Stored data
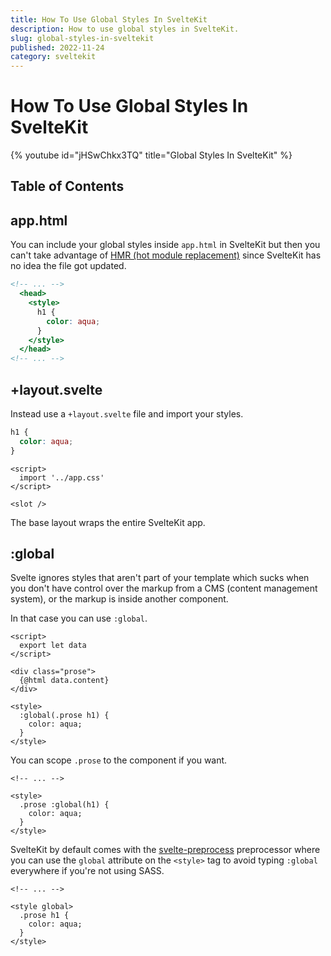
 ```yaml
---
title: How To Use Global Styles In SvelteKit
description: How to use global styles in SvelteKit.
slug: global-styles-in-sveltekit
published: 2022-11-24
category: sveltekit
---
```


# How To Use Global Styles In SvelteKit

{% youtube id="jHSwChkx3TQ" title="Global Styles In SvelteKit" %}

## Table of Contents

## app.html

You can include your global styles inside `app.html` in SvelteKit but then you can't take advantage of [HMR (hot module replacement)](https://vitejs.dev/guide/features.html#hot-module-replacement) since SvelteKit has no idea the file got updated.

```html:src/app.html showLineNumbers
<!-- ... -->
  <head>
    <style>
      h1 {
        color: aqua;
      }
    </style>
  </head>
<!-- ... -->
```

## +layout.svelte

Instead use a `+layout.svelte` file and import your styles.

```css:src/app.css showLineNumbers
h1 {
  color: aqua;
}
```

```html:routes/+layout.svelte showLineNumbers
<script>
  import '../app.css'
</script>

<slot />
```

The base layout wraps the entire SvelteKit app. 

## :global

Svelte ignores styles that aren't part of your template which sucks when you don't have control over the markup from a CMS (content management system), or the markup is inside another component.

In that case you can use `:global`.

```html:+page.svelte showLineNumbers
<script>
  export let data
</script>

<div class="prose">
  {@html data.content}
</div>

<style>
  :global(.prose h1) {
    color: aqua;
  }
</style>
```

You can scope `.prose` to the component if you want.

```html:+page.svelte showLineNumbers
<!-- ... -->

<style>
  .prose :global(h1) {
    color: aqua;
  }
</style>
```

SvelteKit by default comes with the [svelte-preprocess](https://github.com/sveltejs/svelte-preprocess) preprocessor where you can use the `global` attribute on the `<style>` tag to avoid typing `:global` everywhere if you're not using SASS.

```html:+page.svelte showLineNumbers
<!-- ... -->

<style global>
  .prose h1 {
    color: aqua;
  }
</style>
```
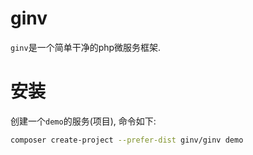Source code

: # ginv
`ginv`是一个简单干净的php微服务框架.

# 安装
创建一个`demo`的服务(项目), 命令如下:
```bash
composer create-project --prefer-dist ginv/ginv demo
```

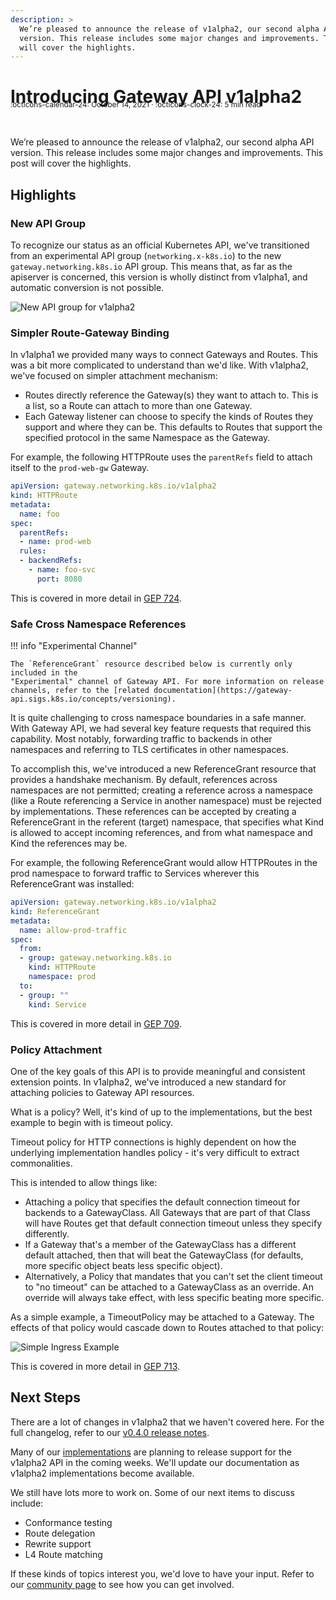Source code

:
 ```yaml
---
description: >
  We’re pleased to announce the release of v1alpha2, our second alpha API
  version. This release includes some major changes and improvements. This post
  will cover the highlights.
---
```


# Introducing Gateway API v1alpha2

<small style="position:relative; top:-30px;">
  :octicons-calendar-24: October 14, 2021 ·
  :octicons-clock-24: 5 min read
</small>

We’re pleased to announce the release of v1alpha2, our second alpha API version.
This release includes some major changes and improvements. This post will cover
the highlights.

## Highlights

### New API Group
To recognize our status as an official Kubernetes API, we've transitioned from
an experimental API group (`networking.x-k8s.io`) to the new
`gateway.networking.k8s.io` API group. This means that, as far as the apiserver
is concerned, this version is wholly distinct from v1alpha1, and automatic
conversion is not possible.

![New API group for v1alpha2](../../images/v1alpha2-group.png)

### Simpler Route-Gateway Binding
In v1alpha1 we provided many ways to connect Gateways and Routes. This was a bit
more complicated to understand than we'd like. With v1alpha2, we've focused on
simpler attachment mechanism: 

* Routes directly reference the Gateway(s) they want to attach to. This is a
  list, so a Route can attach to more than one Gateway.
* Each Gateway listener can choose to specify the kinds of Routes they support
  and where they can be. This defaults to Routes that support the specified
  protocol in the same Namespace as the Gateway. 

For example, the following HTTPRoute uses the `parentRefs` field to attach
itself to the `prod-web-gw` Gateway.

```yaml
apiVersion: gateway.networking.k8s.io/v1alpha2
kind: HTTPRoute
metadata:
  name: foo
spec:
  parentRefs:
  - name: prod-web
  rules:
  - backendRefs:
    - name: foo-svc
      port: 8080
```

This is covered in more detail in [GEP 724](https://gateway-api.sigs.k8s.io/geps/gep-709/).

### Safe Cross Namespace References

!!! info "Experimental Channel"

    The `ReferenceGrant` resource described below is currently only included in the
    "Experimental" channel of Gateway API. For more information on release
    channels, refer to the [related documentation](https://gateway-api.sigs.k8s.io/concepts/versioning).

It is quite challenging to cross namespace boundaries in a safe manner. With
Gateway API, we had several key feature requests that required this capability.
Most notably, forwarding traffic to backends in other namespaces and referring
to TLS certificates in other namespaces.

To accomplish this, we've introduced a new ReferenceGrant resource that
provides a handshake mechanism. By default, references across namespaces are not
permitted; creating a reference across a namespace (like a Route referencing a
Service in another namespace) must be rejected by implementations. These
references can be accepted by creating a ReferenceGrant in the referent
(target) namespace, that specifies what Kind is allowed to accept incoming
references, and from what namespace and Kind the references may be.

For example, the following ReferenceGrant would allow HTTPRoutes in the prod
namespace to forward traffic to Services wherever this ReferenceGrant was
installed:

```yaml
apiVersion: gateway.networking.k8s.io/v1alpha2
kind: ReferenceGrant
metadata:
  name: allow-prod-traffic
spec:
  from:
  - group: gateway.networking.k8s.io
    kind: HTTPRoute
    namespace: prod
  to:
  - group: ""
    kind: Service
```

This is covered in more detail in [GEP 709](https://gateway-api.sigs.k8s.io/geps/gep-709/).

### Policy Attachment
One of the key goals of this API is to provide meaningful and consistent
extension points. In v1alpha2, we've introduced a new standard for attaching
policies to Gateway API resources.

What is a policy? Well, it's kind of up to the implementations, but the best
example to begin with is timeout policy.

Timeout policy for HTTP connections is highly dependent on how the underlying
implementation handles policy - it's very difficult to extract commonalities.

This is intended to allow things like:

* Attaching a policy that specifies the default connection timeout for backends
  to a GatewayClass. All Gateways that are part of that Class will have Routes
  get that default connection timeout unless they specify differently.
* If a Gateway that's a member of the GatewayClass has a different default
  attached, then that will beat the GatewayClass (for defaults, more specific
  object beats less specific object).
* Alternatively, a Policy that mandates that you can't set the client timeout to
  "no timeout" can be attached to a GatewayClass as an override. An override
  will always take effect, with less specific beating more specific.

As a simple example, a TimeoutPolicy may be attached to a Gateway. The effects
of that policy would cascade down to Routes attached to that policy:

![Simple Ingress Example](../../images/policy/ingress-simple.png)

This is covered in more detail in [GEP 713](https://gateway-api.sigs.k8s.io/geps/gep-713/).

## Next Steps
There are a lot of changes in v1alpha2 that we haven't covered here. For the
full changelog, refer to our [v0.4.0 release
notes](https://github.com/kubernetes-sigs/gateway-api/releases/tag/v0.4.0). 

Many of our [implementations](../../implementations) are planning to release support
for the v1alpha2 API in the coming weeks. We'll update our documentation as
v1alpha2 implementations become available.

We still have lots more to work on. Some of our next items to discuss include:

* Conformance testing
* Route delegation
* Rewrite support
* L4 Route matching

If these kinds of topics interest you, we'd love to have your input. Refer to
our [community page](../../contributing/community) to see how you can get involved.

- Activity -
Please print each of the records word for word, keeping the pictures out.

- Exercise response -
 ```yaml
---
title: How To Use Global Styles In SvelteKit
description: How to use global styles in SvelteKit.
slug: global-styles-in-sveltekit
published: 2022-11-24
category: sveltekit
---
```


# How To Use Global Styles In SvelteKit

{% youtube id="jHSwChkx3TQ" title="Global Styles In SvelteKit" %}

## Table of Contents

## app.html

You can include your global styles inside `app.html` in SvelteKit but then you can't take advantage of [HMR (hot module replacement)](https://vitejs.dev/guide/features.html#hot-module-replacement) since SvelteKit has no idea the file got updated.

```html:src/app.html showLineNumbers
<!-- ... -->
  <head>
    <style>
      h1 {
        color: aqua;
      }
    </style>
  </head>
<!-- ... -->
```

## +layout.svelte

Instead use a `+layout.svelte` file and import your styles.

```css:src/app.css showLineNumbers
h1 {
  color: aqua;
}
```

```html:routes/+layout.svelte showLineNumbers
<script>
  import '../app.css'
</script>

<slot />
```

The base layout wraps the entire SvelteKit app. 

## :global

Svelte ignores styles that aren't part of your template which sucks when you don't have control over the markup from a CMS (content management system), or the markup is inside another component.

In that case you can use `:global`.

```html:+page.svelte showLineNumbers
<script>
  export let data
</script>

<div class="prose">
  {@html data.content}
</div>

<style>
  :global(.prose h1) {
    color: aqua;
  }
</style>
```

You can scope `.prose` to the component if you want.

```html:+page.svelte showLineNumbers
<!-- ... -->

<style>
  .prose :global(h1) {
    color: aqua;
  }
</style>
```

SvelteKit by default comes with the [svelte-preprocess](https://github.com/sveltejs/svelte-preprocess) preprocessor where you can use the `global` attribute on the `<style>` tag to avoid typing `:global` everywhere if you're not using SASS.

```html:+page.svelte showLineNumbers
<!-- ... -->

<style global>
  .prose h1 {
    color: aqua;
  }
</style>
```
Source code

: # ginv
`ginv`是一个简单干净的php微服务框架.

# 安装
创建一个`demo`的服务(项目), 命令如下:
```bash
composer create-project --prefer-dist ginv/ginv demo
```

Source code

:
 ```yaml
---
description: >
  We’re pleased to announce the release of v1alpha2, our second alpha API
  version. This release includes some major changes and improvements. This post
  will cover the highlights.
---
```


# Introducing Gateway API v1alpha2

<small style="position:relative; top:-30px;">
  :octicons-calendar-24: October 14, 2021 ·
  :octicons-clock-24: 5 min read
</small>

We’re pleased to announce the release of v1alpha2, our second alpha API version.
This release includes some major changes and improvements. This post will cover
the highlights.

## Highlights

### New API Group
To recognize our status as an official Kubernetes API, we've transitioned from
an experimental API group (`networking.x-k8s.io`) to the new
`gateway.networking.k8s.io` API group. This means that, as far as the apiserver
is concerned, this version is wholly distinct from v1alpha1, and automatic
conversion is not possible.

![New API group for v1alpha2](../../images/v1alpha2-group.png)

### Simpler Route-Gateway Binding
In v1alpha1 we provided many ways to connect Gateways and Routes. This was a bit
more complicated to understand than we'd like. With v1alpha2, we've focused on
simpler attachment mechanism: 

* Routes directly reference the Gateway(s) they want to attach to. This is a
  list, so a Route can attach to more than one Gateway.
* Each Gateway listener can choose to specify the kinds of Routes they support
  and where they can be. This defaults to Routes that support the specified
  protocol in the same Namespace as the Gateway. 

For example, the following HTTPRoute uses the `parentRefs` field to attach
itself to the `prod-web-gw` Gateway.

```yaml
apiVersion: gateway.networking.k8s.io/v1alpha2
kind: HTTPRoute
metadata:
  name: foo
spec:
  parentRefs:
  - name: prod-web
  rules:
  - backendRefs:
    - name: foo-svc
      port: 8080
```

This is covered in more detail in [GEP 724](https://gateway-api.sigs.k8s.io/geps/gep-709/).

### Safe Cross Namespace References

!!! info "Experimental Channel"

    The `ReferenceGrant` resource described below is currently only included in the
    "Experimental" channel of Gateway API. For more information on release
    channels, refer to the [related documentation](https://gateway-api.sigs.k8s.io/concepts/versioning).

It is quite challenging to cross namespace boundaries in a safe manner. With
Gateway API, we had several key feature requests that required this capability.
Most notably, forwarding traffic to backends in other namespaces and referring
to TLS certificates in other namespaces.

To accomplish this, we've introduced a new ReferenceGrant resource that
provides a handshake mechanism. By default, references across namespaces are not
permitted; creating a reference across a namespace (like a Route referencing a
Service in another namespace) must be rejected by implementations. These
references can be accepted by creating a ReferenceGrant in the referent
(target) namespace, that specifies what Kind is allowed to accept incoming
references, and from what namespace and Kind the references may be.

For example, the following ReferenceGrant would allow HTTPRoutes in the prod
namespace to forward traffic to Services wherever this ReferenceGrant was
installed:

```yaml
apiVersion: gateway.networking.k8s.io/v1alpha2
kind: ReferenceGrant
metadata:
  name: allow-prod-traffic
spec:
  from:
  - group: gateway.networking.k8s.io
    kind: HTTPRoute
    namespace: prod
  to:
  - group: ""
    kind: Service
```

This is covered in more detail in [GEP 709](https://gateway-api.sigs.k8s.io/geps/gep-709/).

### Policy Attachment
One of the key goals of this API is to provide meaningful and consistent
extension points. In v1alpha2, we've introduced a new standard for attaching
policies to Gateway API resources.

What is a policy? Well, it's kind of up to the implementations, but the best
example to begin with is timeout policy.

Timeout policy for HTTP connections is highly dependent on how the underlying
implementation handles policy - it's very difficult to extract commonalities.

This is intended to allow things like:

* Attaching a policy that specifies the default connection timeout for backends
  to a GatewayClass. All Gateways that are part of that Class will have Routes
  get that default connection timeout unless they specify differently.
* If a Gateway that's a member of the GatewayClass has a different default
  attached, then that will beat the GatewayClass (for defaults, more specific
  object beats less specific object).
* Alternatively, a Policy that mandates that you can't set the client timeout to
  "no timeout" can be attached to a GatewayClass as an override. An override
  will always take effect, with less specific beating more specific.

As a simple example, a TimeoutPolicy may be attached to a Gateway. The effects
of that policy would cascade down to Routes attached to that policy:

![Simple Ingress Example](../../images/policy/ingress-simple.png)

This is covered in more detail in [GEP 713](https://gateway-api.sigs.k8s.io/geps/gep-713/).

## Next Steps
There are a lot of changes in v1alpha2 that we haven't covered here. For the
full changelog, refer to our [v0.4.0 release
notes](https://github.com/kubernetes-sigs/gateway-api/releases/tag/v0.4.0). 

Many of our [implementations](../../implementations) are planning to release support
for the v1alpha2 API in the coming weeks. We'll update our documentation as
v1alpha2 implementations become available.

We still have lots more to work on. Some of our next items to discuss include:

* Conformance testing
* Route delegation
* Rewrite support
* L4 Route matching

If these kinds of topics interest you, we'd love to have your input. Refer to
our [community page](../../contributing/community) to see how you can get involved.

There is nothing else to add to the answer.